→ PROBLEM TO SOLVE
Once you find a line containing the word "resolve" in the entries below, copy it.

[Collected data]
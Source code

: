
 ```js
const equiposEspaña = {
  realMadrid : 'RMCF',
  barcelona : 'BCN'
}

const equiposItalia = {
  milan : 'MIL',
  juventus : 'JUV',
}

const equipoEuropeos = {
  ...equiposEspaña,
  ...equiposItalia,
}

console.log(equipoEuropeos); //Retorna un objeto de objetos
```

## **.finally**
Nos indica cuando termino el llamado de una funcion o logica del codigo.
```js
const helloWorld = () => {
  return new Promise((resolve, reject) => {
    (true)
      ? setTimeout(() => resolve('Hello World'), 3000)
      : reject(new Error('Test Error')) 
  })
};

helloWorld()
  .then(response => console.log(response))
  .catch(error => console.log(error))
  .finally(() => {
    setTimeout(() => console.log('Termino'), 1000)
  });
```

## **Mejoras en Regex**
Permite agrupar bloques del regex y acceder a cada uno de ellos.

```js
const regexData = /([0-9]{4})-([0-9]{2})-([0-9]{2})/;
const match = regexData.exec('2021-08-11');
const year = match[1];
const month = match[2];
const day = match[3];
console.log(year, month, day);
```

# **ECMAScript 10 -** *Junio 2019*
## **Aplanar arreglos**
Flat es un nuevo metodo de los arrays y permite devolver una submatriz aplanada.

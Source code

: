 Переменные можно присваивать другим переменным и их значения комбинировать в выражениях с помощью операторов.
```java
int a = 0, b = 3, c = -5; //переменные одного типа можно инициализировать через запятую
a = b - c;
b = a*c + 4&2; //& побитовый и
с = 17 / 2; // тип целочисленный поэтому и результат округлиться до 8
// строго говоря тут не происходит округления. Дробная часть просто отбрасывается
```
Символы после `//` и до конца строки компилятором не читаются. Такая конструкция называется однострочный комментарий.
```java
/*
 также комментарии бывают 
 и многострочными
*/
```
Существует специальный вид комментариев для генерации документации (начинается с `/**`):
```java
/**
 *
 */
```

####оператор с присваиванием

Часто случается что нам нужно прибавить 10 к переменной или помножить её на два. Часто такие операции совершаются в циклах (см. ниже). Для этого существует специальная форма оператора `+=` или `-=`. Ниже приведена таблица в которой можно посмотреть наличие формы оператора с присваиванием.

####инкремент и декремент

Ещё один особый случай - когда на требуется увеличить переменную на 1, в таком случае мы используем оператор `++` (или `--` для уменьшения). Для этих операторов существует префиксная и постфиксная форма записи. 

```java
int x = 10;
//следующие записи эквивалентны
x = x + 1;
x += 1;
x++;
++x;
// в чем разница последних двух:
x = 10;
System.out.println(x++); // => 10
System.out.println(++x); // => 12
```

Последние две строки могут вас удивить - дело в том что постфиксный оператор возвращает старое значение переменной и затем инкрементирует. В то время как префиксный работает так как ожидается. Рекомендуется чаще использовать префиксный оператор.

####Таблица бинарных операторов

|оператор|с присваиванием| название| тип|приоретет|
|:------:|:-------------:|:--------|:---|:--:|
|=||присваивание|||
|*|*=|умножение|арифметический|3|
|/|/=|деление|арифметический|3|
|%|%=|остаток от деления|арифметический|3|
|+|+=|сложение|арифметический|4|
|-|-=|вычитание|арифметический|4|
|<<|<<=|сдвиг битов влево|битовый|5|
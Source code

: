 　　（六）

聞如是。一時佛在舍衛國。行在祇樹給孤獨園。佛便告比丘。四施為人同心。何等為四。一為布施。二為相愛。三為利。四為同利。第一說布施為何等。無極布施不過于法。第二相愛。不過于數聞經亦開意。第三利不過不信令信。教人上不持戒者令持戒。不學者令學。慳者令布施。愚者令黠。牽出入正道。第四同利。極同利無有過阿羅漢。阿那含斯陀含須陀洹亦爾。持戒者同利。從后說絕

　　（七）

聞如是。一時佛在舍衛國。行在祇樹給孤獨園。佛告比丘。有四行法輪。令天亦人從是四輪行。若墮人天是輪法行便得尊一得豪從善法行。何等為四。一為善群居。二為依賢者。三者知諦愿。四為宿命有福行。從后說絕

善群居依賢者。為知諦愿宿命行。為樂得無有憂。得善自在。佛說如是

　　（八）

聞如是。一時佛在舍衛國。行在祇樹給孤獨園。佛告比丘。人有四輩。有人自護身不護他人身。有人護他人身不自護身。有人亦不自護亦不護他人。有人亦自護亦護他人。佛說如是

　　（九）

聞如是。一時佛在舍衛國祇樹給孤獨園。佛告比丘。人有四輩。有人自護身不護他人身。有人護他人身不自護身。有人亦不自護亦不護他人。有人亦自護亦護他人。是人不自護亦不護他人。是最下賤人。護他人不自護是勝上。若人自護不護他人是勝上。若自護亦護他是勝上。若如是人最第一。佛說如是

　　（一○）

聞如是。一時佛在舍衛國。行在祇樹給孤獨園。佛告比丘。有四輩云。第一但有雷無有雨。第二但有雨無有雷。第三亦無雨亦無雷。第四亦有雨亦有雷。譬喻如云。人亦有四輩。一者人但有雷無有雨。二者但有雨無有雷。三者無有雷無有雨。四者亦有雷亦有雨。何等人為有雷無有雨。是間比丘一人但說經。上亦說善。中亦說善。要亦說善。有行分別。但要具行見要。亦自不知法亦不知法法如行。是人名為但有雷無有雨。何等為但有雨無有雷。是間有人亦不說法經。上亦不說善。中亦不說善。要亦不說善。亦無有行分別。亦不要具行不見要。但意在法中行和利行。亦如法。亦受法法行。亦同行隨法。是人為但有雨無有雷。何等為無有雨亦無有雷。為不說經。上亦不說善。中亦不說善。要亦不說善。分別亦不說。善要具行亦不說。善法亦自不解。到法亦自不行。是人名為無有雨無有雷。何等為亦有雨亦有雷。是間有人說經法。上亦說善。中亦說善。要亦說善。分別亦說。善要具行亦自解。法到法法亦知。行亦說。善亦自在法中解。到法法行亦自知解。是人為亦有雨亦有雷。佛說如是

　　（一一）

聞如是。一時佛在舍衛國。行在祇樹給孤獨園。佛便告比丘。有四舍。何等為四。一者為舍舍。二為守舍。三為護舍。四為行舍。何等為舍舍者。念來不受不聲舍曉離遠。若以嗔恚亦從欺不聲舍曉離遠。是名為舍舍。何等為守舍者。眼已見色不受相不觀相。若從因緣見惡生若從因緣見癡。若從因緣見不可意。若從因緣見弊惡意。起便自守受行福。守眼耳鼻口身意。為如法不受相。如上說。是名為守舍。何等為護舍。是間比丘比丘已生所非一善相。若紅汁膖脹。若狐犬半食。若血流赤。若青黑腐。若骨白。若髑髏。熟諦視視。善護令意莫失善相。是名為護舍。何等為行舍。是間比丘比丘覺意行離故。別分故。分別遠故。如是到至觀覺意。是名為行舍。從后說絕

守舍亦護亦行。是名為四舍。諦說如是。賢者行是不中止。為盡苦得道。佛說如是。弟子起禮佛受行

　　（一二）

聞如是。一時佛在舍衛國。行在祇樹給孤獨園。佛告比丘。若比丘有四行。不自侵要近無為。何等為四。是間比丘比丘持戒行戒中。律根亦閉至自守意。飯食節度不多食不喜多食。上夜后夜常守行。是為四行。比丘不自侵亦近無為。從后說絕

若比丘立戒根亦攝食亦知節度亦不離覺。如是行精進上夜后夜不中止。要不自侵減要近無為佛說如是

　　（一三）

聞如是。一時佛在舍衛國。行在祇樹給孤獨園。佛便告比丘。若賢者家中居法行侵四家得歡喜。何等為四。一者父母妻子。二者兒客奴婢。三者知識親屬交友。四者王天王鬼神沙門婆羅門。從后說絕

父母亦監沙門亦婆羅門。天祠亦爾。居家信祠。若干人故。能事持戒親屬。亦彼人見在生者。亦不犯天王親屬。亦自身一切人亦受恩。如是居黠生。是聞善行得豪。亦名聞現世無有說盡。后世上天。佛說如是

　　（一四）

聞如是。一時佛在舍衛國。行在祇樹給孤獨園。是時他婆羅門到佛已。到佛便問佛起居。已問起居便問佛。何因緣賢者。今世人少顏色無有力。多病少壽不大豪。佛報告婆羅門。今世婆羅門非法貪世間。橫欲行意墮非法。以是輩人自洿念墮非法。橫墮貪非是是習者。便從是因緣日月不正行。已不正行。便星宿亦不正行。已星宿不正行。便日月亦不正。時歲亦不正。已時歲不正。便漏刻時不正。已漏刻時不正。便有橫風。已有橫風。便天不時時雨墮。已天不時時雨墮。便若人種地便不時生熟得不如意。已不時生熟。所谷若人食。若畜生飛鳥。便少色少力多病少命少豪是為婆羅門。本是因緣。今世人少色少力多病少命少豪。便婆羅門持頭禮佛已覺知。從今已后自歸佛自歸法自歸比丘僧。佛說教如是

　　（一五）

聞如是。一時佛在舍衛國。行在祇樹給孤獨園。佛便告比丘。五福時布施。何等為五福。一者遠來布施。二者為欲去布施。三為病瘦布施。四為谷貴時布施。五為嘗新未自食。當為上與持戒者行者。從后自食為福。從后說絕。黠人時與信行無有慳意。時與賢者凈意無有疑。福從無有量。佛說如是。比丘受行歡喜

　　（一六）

→ EXERCISE ANSWER
  return new Promise((resolve, reject) => {
      ? setTimeout(() => resolve('Hello World'), 3000)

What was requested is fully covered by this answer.